(Stored data entries)
■ ■ ■ ■

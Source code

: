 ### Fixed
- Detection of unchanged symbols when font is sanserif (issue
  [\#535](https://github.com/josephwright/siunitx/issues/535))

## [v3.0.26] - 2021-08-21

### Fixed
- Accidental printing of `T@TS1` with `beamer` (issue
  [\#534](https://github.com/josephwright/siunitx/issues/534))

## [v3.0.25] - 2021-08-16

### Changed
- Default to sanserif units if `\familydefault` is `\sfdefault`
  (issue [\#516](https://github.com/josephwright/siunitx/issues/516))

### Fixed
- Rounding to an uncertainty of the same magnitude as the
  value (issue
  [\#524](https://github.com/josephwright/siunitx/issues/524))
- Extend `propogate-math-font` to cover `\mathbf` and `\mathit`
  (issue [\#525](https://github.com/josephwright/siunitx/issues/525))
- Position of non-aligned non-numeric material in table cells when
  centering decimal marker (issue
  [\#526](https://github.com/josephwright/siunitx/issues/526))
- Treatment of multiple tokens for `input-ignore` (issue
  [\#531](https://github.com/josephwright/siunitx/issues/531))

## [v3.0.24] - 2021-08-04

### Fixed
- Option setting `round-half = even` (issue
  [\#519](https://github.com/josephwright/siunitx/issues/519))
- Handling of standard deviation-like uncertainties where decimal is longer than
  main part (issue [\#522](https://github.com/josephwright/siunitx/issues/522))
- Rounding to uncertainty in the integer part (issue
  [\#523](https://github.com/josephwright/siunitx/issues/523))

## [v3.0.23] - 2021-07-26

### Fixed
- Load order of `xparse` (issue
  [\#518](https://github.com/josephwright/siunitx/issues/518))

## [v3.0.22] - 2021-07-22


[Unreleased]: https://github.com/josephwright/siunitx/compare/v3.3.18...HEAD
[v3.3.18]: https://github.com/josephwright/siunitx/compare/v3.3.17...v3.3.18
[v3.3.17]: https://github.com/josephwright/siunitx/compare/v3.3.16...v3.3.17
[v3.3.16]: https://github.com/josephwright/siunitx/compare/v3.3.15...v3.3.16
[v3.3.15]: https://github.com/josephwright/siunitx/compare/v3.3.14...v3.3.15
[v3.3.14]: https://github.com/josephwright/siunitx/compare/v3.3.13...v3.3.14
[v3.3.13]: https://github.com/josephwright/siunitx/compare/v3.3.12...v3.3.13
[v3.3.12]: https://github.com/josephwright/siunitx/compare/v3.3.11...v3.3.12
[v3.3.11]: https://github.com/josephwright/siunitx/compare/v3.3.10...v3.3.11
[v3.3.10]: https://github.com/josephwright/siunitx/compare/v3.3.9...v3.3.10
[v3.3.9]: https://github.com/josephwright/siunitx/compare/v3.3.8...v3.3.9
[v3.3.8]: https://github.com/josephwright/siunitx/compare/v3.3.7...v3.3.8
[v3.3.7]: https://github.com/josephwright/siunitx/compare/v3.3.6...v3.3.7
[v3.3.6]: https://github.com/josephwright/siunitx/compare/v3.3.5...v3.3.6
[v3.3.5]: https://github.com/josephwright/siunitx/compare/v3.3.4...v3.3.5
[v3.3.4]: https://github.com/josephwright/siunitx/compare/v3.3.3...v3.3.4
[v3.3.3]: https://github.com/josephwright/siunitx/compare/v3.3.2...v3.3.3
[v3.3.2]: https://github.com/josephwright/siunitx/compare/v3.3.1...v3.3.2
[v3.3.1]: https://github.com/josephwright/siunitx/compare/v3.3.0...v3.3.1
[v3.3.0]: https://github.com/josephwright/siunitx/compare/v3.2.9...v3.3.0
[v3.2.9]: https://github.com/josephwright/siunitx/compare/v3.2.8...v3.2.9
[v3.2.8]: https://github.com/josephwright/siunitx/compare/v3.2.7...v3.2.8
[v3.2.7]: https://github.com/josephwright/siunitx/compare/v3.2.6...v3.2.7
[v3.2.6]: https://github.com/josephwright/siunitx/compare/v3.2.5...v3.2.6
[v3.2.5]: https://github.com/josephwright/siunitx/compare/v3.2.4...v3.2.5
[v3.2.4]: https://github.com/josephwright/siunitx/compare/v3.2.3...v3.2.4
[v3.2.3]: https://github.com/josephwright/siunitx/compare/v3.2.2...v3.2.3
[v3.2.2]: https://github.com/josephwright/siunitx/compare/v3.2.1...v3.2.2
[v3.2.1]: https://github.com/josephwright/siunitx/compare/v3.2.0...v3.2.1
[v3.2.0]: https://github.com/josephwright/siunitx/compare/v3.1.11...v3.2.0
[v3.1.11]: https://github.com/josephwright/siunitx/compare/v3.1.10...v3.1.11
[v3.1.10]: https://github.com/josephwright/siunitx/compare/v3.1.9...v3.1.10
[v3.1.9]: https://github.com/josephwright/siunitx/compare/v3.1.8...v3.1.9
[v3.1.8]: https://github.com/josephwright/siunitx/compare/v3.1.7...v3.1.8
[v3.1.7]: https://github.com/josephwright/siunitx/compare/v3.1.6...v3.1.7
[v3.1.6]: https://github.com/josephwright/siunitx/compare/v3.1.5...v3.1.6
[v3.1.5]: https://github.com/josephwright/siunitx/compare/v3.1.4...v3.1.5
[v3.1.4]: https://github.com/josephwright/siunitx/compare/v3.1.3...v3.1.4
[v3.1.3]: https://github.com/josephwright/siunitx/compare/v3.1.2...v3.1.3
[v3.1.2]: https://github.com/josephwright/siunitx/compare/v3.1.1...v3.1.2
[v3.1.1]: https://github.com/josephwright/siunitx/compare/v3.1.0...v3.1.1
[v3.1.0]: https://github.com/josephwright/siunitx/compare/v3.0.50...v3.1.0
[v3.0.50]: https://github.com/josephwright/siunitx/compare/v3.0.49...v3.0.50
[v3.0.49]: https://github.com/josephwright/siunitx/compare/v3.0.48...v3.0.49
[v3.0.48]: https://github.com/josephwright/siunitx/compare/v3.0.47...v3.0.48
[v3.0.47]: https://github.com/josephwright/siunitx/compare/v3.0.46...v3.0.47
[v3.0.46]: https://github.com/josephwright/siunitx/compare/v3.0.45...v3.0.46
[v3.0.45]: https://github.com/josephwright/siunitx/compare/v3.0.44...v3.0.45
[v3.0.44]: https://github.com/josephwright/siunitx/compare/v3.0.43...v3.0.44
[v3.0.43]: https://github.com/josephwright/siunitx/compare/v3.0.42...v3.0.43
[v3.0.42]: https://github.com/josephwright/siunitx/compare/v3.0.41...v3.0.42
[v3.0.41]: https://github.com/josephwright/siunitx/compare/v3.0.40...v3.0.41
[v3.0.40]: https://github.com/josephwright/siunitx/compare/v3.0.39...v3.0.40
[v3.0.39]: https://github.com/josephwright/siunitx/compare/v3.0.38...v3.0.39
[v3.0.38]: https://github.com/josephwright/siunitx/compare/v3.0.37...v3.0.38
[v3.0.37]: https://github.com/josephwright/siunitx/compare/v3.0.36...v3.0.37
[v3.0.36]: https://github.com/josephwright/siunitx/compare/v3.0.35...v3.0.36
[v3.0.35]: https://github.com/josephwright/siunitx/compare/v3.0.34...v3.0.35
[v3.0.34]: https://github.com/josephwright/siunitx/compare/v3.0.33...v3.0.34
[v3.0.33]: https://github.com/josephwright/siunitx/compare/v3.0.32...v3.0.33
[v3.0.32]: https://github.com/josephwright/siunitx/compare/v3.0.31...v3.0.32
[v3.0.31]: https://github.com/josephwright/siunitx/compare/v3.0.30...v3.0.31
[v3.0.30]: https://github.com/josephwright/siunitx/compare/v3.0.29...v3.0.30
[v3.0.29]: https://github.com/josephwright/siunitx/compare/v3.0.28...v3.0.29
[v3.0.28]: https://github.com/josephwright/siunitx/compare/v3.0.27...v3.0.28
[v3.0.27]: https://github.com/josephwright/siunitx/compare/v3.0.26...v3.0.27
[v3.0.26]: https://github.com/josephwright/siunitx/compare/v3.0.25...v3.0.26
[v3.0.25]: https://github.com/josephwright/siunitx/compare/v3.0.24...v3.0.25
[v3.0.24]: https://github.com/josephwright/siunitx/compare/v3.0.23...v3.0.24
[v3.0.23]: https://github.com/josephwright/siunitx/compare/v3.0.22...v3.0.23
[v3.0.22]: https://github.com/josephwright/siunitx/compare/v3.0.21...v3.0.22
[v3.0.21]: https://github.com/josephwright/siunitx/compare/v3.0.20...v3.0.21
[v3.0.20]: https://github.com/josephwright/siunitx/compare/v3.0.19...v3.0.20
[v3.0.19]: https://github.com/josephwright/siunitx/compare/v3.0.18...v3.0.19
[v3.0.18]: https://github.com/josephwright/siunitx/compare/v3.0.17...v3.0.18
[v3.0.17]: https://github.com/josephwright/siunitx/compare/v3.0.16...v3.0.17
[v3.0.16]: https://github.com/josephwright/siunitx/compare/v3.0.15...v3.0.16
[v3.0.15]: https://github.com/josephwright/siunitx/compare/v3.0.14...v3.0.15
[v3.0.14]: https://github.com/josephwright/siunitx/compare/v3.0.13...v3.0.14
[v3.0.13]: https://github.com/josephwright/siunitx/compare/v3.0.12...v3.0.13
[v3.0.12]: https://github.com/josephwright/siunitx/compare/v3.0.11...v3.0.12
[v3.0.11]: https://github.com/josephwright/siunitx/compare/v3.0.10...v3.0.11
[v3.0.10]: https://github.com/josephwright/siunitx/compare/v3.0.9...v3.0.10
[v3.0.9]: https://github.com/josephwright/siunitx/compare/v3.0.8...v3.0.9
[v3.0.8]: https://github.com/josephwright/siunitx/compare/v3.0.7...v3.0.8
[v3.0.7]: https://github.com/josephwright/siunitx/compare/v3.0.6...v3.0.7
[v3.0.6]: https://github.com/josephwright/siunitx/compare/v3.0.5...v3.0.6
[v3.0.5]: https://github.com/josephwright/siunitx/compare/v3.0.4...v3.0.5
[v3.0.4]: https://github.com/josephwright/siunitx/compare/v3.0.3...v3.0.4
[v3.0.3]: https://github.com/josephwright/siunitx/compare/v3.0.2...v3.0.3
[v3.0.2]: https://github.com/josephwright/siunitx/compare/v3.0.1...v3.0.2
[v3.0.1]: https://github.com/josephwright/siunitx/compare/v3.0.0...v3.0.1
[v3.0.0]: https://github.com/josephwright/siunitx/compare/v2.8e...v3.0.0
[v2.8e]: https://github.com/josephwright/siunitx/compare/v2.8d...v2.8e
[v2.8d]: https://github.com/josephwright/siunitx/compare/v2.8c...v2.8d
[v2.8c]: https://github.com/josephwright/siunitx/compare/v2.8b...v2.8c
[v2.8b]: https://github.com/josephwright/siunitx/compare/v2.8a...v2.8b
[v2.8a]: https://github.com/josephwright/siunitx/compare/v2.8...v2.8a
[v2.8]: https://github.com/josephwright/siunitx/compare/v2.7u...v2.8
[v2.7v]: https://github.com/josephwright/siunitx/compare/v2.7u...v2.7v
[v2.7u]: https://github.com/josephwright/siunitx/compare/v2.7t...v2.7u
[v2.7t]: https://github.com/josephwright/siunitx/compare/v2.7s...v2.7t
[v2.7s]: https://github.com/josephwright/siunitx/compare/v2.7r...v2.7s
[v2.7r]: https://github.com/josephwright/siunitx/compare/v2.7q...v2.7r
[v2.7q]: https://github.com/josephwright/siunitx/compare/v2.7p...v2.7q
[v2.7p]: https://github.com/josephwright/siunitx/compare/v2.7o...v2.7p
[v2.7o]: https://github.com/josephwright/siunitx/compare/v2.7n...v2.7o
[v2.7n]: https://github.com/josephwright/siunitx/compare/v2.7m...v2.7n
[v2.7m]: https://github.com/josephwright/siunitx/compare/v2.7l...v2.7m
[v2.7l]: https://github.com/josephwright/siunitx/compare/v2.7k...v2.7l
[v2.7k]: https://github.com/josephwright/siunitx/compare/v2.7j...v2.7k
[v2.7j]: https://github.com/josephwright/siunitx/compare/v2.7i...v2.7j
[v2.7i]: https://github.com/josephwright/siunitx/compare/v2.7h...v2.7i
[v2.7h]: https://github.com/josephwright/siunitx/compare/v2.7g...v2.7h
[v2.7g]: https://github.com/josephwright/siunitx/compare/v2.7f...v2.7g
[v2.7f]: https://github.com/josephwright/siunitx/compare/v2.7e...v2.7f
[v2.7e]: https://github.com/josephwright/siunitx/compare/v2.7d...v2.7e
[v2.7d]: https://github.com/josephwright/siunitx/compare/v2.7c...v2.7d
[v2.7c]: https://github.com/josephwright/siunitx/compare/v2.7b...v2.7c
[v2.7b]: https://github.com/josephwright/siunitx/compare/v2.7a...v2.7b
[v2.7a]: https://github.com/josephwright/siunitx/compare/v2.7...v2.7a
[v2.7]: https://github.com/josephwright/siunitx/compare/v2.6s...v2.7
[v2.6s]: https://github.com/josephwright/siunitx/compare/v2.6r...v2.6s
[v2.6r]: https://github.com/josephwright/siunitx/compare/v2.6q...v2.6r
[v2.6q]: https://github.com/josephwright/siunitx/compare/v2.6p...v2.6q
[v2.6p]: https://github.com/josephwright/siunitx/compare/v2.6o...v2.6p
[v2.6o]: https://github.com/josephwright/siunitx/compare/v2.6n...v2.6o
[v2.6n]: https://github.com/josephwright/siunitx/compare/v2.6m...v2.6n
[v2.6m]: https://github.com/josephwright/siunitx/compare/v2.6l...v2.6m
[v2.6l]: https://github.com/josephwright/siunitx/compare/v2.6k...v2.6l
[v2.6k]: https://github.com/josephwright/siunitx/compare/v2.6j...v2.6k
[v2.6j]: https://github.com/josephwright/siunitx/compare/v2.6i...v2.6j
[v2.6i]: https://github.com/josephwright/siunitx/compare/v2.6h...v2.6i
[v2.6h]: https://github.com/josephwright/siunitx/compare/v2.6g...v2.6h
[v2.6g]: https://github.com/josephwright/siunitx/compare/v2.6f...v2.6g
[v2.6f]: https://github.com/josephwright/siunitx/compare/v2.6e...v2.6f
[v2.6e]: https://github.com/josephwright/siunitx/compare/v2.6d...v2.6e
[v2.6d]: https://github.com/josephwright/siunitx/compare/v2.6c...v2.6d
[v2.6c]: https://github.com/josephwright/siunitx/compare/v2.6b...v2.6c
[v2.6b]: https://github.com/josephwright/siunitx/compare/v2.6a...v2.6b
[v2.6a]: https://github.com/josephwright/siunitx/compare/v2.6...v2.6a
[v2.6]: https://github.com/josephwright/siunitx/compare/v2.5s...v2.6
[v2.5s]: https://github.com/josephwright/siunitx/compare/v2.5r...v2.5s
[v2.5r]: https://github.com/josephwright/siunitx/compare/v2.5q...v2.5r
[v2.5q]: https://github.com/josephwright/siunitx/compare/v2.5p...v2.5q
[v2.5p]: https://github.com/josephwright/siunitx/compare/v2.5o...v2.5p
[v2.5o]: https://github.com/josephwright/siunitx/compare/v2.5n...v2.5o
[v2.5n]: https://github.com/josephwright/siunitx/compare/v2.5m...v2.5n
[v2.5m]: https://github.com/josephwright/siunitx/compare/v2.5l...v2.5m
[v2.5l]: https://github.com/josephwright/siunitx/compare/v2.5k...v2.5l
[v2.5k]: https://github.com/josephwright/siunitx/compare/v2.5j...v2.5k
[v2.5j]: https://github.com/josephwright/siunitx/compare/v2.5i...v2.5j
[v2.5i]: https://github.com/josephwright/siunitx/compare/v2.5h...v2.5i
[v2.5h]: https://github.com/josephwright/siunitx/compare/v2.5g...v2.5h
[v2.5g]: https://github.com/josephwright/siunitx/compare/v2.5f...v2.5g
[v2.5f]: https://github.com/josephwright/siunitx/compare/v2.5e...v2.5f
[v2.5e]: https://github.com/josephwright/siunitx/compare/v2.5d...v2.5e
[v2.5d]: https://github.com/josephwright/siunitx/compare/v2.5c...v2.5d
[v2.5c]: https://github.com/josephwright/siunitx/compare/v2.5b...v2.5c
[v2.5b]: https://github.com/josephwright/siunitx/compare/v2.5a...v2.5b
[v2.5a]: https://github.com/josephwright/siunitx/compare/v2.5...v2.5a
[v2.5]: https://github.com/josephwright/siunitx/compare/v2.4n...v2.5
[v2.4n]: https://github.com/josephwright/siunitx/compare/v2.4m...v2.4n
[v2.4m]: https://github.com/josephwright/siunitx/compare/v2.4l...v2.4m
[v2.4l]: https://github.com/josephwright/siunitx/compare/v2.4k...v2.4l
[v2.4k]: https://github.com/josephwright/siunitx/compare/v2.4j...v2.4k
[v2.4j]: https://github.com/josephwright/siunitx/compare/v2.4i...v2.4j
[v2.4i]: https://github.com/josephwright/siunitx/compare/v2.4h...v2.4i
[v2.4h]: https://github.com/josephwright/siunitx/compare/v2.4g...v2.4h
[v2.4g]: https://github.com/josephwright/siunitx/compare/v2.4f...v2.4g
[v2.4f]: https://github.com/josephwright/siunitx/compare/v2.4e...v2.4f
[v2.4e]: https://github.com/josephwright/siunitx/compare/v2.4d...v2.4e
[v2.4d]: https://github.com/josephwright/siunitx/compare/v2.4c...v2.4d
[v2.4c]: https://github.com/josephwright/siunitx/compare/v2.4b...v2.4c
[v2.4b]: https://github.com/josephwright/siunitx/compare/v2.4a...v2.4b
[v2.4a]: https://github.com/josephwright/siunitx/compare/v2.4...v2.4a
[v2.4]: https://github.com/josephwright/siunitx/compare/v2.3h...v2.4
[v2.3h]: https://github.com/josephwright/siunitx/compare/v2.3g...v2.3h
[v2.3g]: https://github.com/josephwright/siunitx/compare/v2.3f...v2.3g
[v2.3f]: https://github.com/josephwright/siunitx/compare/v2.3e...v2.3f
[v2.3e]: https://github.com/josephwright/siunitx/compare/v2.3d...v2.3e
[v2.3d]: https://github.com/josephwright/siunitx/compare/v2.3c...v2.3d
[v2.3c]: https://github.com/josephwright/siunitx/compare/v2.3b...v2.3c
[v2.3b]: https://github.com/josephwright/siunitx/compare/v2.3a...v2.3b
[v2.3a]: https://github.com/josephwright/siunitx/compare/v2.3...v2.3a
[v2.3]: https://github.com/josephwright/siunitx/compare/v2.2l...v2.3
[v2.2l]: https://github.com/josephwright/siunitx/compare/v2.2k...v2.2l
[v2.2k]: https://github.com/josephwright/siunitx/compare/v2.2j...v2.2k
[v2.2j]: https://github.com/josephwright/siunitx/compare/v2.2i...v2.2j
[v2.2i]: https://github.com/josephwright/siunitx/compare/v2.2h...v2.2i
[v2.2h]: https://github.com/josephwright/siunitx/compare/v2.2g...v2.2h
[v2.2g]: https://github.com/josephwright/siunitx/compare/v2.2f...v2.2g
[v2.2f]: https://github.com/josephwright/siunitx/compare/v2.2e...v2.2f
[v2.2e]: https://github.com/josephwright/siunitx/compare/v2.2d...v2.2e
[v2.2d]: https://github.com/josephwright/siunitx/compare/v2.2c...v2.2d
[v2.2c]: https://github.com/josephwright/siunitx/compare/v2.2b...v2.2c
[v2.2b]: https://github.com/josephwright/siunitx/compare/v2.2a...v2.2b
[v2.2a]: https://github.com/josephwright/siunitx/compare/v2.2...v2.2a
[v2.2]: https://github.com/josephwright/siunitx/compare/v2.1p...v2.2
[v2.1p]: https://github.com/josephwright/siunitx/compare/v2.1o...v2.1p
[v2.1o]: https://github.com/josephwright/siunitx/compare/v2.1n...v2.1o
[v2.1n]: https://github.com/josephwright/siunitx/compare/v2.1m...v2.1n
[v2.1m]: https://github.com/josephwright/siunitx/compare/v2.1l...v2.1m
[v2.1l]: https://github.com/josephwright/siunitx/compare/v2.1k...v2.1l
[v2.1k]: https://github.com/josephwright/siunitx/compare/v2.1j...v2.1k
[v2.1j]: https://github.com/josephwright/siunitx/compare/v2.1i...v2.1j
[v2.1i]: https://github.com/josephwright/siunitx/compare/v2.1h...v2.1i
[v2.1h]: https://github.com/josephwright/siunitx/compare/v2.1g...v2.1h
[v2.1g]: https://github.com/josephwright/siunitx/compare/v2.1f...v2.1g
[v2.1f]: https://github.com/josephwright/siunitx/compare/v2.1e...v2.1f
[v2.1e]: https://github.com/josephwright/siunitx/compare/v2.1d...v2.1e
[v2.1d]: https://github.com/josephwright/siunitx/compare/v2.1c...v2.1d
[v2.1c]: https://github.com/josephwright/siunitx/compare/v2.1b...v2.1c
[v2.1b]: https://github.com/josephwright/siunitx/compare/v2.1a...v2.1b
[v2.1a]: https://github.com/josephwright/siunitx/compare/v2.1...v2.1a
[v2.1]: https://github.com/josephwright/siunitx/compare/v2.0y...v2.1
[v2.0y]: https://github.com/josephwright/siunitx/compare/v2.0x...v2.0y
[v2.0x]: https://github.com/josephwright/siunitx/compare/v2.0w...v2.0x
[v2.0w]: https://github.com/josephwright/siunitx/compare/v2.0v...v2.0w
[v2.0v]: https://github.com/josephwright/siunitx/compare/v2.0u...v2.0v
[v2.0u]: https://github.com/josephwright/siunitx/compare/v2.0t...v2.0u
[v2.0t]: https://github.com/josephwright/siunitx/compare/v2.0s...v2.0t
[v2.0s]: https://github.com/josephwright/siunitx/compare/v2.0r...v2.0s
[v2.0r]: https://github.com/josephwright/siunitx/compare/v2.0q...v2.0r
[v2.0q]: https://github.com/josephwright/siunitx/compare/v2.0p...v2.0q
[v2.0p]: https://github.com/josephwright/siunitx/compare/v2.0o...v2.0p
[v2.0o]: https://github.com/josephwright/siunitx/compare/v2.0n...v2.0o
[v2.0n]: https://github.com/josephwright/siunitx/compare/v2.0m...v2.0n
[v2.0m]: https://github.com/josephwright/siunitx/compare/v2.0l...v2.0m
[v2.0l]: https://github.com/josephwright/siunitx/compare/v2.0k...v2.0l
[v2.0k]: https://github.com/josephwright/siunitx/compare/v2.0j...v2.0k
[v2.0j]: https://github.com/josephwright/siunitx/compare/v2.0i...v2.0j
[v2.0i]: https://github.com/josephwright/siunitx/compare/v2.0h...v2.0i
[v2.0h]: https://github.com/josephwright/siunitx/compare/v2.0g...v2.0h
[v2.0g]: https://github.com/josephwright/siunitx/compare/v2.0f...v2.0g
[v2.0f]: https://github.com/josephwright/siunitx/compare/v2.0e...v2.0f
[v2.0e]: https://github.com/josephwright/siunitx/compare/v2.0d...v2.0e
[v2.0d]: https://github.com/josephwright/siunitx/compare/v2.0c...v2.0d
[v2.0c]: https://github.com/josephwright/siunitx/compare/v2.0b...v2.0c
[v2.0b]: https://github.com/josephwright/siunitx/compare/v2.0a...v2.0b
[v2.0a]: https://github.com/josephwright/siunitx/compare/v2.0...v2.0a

■ ■ ■ ■

▶ Exercise prompt:
Your job is to print exactly the lines that run from the top of the entries through the line with "[\#518](https://github.com/josephwright/siunitx/issues/518))", and no others.

▶ Answer space:
Source code

: ### Fixed
- Detection of unchanged symbols when font is sanserif (issue
  [\#535](https://github.com/josephwright/siunitx/issues/535))

## [v3.0.26] - 2021-08-21

### Fixed
- Accidental printing of `T@TS1` with `beamer` (issue
  [\#534](https://github.com/josephwright/siunitx/issues/534))

## [v3.0.25] - 2021-08-16

### Changed
- Default to sanserif units if `\familydefault` is `\sfdefault`
  (issue [\#516](https://github.com/josephwright/siunitx/issues/516))

### Fixed
- Rounding to an uncertainty of the same magnitude as the
  value (issue
  [\#524](https://github.com/josephwright/siunitx/issues/524))
- Extend `propogate-math-font` to cover `\mathbf` and `\mathit`
  (issue [\#525](https://github.com/josephwright/siunitx/issues/525))
- Position of non-aligned non-numeric material in table cells when
  centering decimal marker (issue
  [\#526](https://github.com/josephwright/siunitx/issues/526))
- Treatment of multiple tokens for `input-ignore` (issue
  [\#531](https://github.com/josephwright/siunitx/issues/531))

## [v3.0.24] - 2021-08-04

### Fixed
- Option setting `round-half = even` (issue
  [\#519](https://github.com/josephwright/siunitx/issues/519))
- Handling of standard deviation-like uncertainties where decimal is longer than
  main part (issue [\#522](https://github.com/josephwright/siunitx/issues/522))
- Rounding to uncertainty in the integer part (issue
  [\#523](https://github.com/josephwright/siunitx/issues/523))

## [v3.0.23] - 2021-07-26

### Fixed
- Load order of `xparse` (issue
  [\#518](https://github.com/josephwright/siunitx/issues/518))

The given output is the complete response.